Melalui tulisan ini, saya tidak dalam rangka mengatakan mahasiswa yang di skorsing tersebut tidak bersalah dan tidak layak mendapatkan sanksi skorsing, tapi lebih kepada, hak mahasiswa, untuk diperiksa, dan dibuktikan kesalahannya juga penting. Mahasiswa yang disanksi skorsing tersebut belum pernah diperiksa dan dibuktikan kesalahannya.

Keputusan skorsing satu semester, juga menyalahi, BAB VI, SANKSI, Pasal 8, Ayat (4), “Pencabutan hak memperoleh layanan akademik dan administratif maksimal satu (1) semester, menyalahi pasal 10, Ayat (4), yang menjelaskan, “Sanksi sebagaimana dimaksud pada pasal 8 ayat (4), dilaksanakan oleh Dekan atau Direktur”. Sedangkan SK skorsing tersebut, dilaksanakan oleh Rektor.

Dari beberapa uraian diatas, saya berani mengatakan, Rektor IAIN Sunan Ampel, melanggar SK Rektor itu sendiri.

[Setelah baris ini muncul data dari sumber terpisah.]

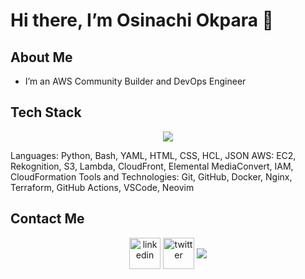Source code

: # Hi there, I’m Osinachi Okpara 👋

## About Me
- I’m an AWS Community Builder and DevOps Engineer



## Tech Stack
<p align="center">
  <a href="https://skillicons.dev">
    <img src="https://skillicons.dev/icons?i=aws,git,bash,html,css,docker,terraform,github,githubactions,linux,md,nginx,py,vim,notion,vscode&perline=14" />
  </a>
</p>

Languages: Python, Bash, YAML, HTML, CSS, HCL, JSON
AWS: EC2, Rekognition, S3, Lambda, CloudFront, Elemental MediaConvert, IAM, CloudFormation
Tools and Technologies: Git, GitHub, Docker, Nginx, Terraform, GitHub Actions, VSCode, Neovim

## Contact Me
<p align="center">
<a href="https://www.linkedin.com/in/osinachiokpara/" target="blank"><img align="center" src="https://user-images.githubusercontent.com/88904952/234979284-68c11d7f-1acc-4f0c-ac78-044e1037d7b0.png" alt="linkedin" height="50" width="50" /></a>
<a href="https://twitter.com/sin4ch" target="blank"><img align="center" src="https://user-images.githubusercontent.com/88904952/234980676-61bfb021-ecc8-48f7-88e6-34c1b06c4a58.png" alt="twitter" height="50" width="50" /></a>
<a href="mailto:okparaosi17@gmail.com" target="blank"><img align="center" src="https://skillicons.dev/icons?i=gmail"

                                                        
<!--
**sin4ch/sin4ch** is a ✨ _special_ ✨ repository because its `README.md` (this file) appears on your GitHub profile.

Here are some ideas to get you started:

- 🔭 I’m currently working on 
- 🌱 I’m currently learning ...
- 👯 I’m looking to collaborate on ...
- 🤔 I’m looking for help with ...
- 💬 Ask me about ...
- 📫 How to reach me: ...
- 😄 Pronouns: ...
- ⚡ Fun fact: ...
-->
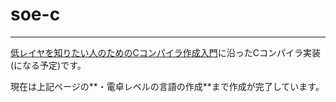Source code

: # soe-c
----
[低レイヤを知りたい人のためのCコンパイラ作成入門](https://www.sigbus.info/compilerbook)に沿ったCコンパイラ実装(になる予定)です。


現在は上記ページの**・電卓レベルの言語の作成**まで作成が完了しています。
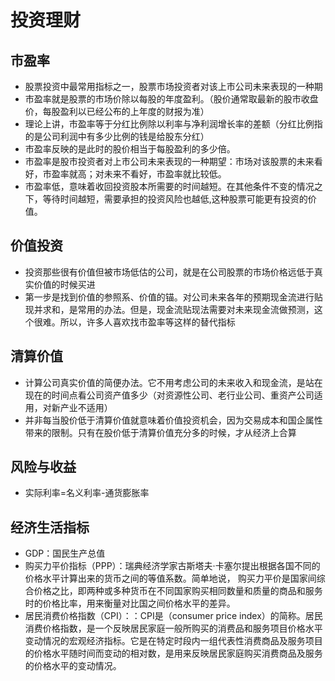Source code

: # 投资理财

## 市盈率
- 股票投资中最常用指标之一，股票市场投资者对该上市公司未来表现的一种期
- 市盈率就是股票的市场价除以每股的年度盈利。（股价通常取最新的股市收盘价，每股盈利以已经公布的上年度的财报为准）
- 理论上讲，市盈率等于分红比例除以利率与净利润增长率的差额（分红比例指的是公司利润中有多少比例的钱是给股东分红）
- 市盈率反映的是此时的股价相当于每股盈利的多少倍。
- 市盈率是股市投资者对上市公司未来表现的一种期望：市场对该股票的未来看好，市盈率就高；对未来不看好，市盈率就比较低。
- 市盈率低，意味着收回投资股本所需要的时间越短。在其他条件不变的情况之下，等待时间越短，需要承担的投资风险也越低,这种股票可能更有投资的价值。

## 价值投资
- 投资那些很有价值但被市场低估的公司，就是在公司股票的市场价格远低于真实价值的时候买进
- 第一步是找到价值的参照系、价值的锚。对公司未来各年的预期现金流进行贴现并求和，是常用的办法。但是，现金流贴现法需要对未来现金流做预测，这个很难。所以，许多人喜欢找市盈率等这样的替代指标

## 清算价值
- 计算公司真实价值的简便办法。它不用考虑公司的未来收入和现金流，是站在现在的时间点看公司资产值多少（对资源性公司、老行业公司、重资产公司适用，对新产业不适用）
- 并非每当股价低于清算价值就意味着价值投资机会，因为交易成本和国企属性带来的限制。只有在股价低于清算价值充分多的时候，才从经济上合算

## 风险与收益
- 实际利率=名义利率-通货膨胀率

## 经济生活指标
- GDP：国民生产总值
- 购买力平价指标（PPP）：瑞典经济学家古斯塔夫·卡塞尔提出根据各国不同的价格水平计算出来的货币之间的等值系数。简单地说，
购买力平价是国家间综合价格之比，即两种或多种货币在不同国家购买相同数量和质量的商品和服务时的价格比率，用来衡量对比国之间价格水平的差异。
- 居民消费价格指数（CPI）：：CPI是（consumer price index）的简称。居民消费价格指数，是一个反映居民家庭一般所购买的消费品和服务项目价格水平变动情况的宏观经济指标。它是在特定时段内一组代表性消费商品及服务项目的价格水平随时间而变动的相对数，是用来反映居民家庭购买消费商品及服务的价格水平的变动情况。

SK skorsing atas mahasiswa yang saat ini sudah di Medaeng, itu baru bisa diterima, walaupun tidak sepenuhnya. Diterima maksudnya, mahasiswa tersebut, indikasi atas tindak anarkhisme itu sudah jelas, terbukti dari bukti-bukti yang ditunjukkan oleh IAIN Sunan Ampel kepada penagak hukum (Polrestabes) itu sendiri. Tapi atas mahasiswa yang tidak terindikasi melakukan tindak anarkhisme, SK Skorsing tersebut sangat tidak adil, apalagi hak mahasiswa untuk dibuktikan pelanggaran dan kesalahannya tidak pernah diberikan oleh IAIN Sunan Ampel. Keputusan sepihak, dan menurut saya, keputusan tersebut represif dan otoriter.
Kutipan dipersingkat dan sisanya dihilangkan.